Also, if you're curious enough, try to replace 20 by 10, and
increase it one at a time.

Btw, the only reason that the OP's expression didn't got stuck
in the first two test cases is because the expression matched.
 
T

Thomas Rast

Gustavo Niemeyer said:
That's not the same regular expression. You must escape whitespaces
when using re.VERBOSE.

As far as I can see, I did, except in character classes, and quoting
from the 're' manual:

] X
] VERBOSE
] This flag allows you to write regular expressions that look
] nicer. Whitespace within the pattern is ignored, except when in a
] character class or preceded by an unescaped backslash [...]
The problem is not just the number of repeating qualifiers, but
the nesting of them. Nesting repeating qualifiers deeply is a good
way to kill regular expression engines.
[...]

I actually tried the example stated in 'man perlre', translated to
python:
import re
r=re.compile('((a{0,5}){0,5})*[c]')
r.match('a'*10)
Traceback (most recent call last):
File "<stdin>", line 1, in ?
RuntimeError: maximum recursion limit exceeded

but apparently there are ways to nest the backtracking without hitting
recursion limits.

- Thomas
 
G

Gustavo Niemeyer

That's not the same regular expression. You must escape whitespaces
As far as I can see, I did, except in character classes, and quoting
from the 're' manual:

'''
(?P<ALLES>
(?:
[^/ ]*/[^/ ]*/
(?: # why a group?
cn
(?: :[^/ #]+ )*
)
^
There's one space here. Your version doesn't expose the issue
mentioned by the OP, as you may see by uncommenting the third
test case.

[...]
I actually tried the example stated in 'man perlre', translated to
python: [...]
but apparently there are ways to nest the backtracking without hitting
recursion limits.

This is fixed in Python 2.4:
import re
r = re.compile("((a{0,5}){0,5})*[c]")
r.match("a"*10)
 
T

Thomas Rast

Gustavo Niemeyer said:
There's one space here. Your version doesn't expose the issue
mentioned by the OP, as you may see by uncommenting the third
test case.

For whatever reason, it doesn't show up in the newspost I see.
There's a newline at that position, but no space, and as I stated I
assumed the newlines were an artifact (since he used single quotes).
Maybe the gateway between news and mail dropped it? In any case, I
stand corrected. Unfortunately that also makes splitting the string a
moot point.

- Thomas
 
K

Klaus Neuner

Thanks to you all. I will try to answer some of the questions in your
answers.

(Michael Hoffman:)
It might help if you told us what this is supposed to do in real terms...
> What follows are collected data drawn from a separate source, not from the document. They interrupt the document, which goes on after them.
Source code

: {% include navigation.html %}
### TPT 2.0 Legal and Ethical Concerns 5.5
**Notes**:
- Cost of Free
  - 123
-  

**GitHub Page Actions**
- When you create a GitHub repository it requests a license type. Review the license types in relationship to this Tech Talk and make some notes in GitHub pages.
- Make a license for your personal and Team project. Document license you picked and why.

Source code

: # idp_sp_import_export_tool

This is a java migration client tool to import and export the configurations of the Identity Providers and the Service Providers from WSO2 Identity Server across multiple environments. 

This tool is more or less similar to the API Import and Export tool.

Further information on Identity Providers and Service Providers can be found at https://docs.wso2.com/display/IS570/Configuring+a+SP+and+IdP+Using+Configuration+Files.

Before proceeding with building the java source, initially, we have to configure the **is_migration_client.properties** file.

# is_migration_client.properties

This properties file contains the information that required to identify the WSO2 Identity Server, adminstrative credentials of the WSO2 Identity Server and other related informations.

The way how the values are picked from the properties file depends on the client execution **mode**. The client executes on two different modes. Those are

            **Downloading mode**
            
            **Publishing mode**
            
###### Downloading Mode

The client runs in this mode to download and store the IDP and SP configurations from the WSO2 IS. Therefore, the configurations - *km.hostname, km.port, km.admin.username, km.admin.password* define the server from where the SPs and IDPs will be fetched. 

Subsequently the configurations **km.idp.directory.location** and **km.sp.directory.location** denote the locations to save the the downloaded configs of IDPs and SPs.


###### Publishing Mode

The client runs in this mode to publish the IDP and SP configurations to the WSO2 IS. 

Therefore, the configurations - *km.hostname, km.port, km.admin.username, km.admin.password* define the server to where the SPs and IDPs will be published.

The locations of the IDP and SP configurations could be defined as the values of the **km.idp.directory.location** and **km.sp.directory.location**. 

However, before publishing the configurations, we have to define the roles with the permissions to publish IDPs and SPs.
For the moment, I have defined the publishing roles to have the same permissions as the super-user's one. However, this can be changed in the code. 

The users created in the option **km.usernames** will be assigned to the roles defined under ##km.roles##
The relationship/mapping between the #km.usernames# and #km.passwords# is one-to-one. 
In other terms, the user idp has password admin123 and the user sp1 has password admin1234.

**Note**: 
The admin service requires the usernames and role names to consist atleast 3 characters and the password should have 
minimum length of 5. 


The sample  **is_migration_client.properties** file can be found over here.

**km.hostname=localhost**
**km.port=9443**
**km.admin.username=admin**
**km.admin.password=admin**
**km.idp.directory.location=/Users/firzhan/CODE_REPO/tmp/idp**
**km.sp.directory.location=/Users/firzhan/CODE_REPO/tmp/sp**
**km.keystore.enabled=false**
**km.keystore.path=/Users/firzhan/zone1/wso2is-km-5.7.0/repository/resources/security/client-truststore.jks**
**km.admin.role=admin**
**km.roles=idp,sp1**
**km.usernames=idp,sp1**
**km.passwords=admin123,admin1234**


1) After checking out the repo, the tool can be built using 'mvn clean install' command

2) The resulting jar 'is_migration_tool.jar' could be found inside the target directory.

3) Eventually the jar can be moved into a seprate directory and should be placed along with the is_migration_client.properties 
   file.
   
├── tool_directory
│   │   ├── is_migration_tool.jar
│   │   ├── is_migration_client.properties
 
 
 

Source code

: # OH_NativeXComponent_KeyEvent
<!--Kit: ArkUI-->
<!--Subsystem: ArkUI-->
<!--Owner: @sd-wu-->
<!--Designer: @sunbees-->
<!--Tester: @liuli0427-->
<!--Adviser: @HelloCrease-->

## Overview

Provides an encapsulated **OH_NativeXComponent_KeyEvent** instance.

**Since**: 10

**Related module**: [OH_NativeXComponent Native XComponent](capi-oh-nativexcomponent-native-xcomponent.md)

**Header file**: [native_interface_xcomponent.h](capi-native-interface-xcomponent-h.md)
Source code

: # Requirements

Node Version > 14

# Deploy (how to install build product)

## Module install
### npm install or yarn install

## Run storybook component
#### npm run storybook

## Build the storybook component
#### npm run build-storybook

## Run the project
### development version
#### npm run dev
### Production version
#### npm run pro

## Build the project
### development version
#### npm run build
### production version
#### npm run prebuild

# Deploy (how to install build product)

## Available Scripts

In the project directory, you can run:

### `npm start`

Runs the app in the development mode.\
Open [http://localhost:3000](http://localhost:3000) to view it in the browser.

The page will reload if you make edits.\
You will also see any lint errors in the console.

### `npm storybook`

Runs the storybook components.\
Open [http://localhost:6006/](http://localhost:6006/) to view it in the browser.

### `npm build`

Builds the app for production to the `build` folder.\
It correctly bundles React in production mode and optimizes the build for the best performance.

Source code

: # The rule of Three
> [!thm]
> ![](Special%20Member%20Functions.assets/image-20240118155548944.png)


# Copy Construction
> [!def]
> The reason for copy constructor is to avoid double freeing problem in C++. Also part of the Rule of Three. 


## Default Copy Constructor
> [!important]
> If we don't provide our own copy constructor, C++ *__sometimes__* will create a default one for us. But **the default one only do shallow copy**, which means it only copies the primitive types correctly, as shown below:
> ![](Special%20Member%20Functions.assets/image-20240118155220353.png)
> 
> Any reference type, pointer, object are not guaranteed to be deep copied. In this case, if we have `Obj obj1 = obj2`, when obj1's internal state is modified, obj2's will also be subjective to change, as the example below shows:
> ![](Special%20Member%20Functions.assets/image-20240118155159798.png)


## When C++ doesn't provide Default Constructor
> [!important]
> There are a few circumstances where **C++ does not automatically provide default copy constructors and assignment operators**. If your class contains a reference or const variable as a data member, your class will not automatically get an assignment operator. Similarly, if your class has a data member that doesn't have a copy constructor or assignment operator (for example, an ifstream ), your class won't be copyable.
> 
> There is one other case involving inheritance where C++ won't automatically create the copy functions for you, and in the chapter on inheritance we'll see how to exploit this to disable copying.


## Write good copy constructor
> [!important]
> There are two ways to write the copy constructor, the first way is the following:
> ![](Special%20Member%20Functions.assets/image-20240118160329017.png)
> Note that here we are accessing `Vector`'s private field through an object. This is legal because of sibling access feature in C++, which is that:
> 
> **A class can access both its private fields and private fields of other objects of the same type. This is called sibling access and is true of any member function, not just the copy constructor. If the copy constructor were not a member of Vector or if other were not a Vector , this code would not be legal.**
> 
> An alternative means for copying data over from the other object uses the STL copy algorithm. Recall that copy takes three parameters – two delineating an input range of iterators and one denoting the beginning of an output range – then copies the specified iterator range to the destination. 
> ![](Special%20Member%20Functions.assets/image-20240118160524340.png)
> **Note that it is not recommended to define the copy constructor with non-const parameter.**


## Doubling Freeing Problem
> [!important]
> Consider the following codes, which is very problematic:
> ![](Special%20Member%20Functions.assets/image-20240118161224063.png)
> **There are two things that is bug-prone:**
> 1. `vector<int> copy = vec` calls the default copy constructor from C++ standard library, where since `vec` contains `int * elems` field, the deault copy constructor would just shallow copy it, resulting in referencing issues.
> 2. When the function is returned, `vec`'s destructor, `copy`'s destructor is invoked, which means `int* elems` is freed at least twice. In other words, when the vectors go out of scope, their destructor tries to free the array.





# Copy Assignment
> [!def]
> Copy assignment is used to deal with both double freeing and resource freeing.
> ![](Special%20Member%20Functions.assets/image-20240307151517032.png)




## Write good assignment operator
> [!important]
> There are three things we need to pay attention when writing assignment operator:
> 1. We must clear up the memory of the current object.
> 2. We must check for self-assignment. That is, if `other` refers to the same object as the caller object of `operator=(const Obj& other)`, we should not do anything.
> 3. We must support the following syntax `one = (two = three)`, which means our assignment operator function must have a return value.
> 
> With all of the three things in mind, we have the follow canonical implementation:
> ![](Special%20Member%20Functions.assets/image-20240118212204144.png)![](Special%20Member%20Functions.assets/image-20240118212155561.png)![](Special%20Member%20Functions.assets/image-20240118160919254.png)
I invented a kind of linguistic metalanguage. My program is an
interpreter for this language. It translates statements of the
linguistic metalanguage into cascades of transducers. Therefore, I
cannot answer questions like the following one:

(Thomas Rast:)
(?: # why a group?

There is a group, because the translation algorithm has introduced it.
It is hard to tell why the algorithm has decided to do so. Maybe the
group doesn't make sense here, but I think it will make sense in some
similar case. Even if I re-read all of my program now in order to
re-understand my translation algorithm, it would not make much sense
to try to explain why I designed it that way and not another. I would
need dozens of pages for this.

I have been testing my program now since months and on gigabytes of
data. It has not failed for a long time. It did never produce
unwellformed regular expressions. I was so naive to think that it
would be sufficient to make sure that all regular expressions be
wellformed. (Althoug I was also concerned with efficiency issues, of
course.) Then I saw that wellformedness was not sufficient and I was
afraid that I would have to change my algorithm.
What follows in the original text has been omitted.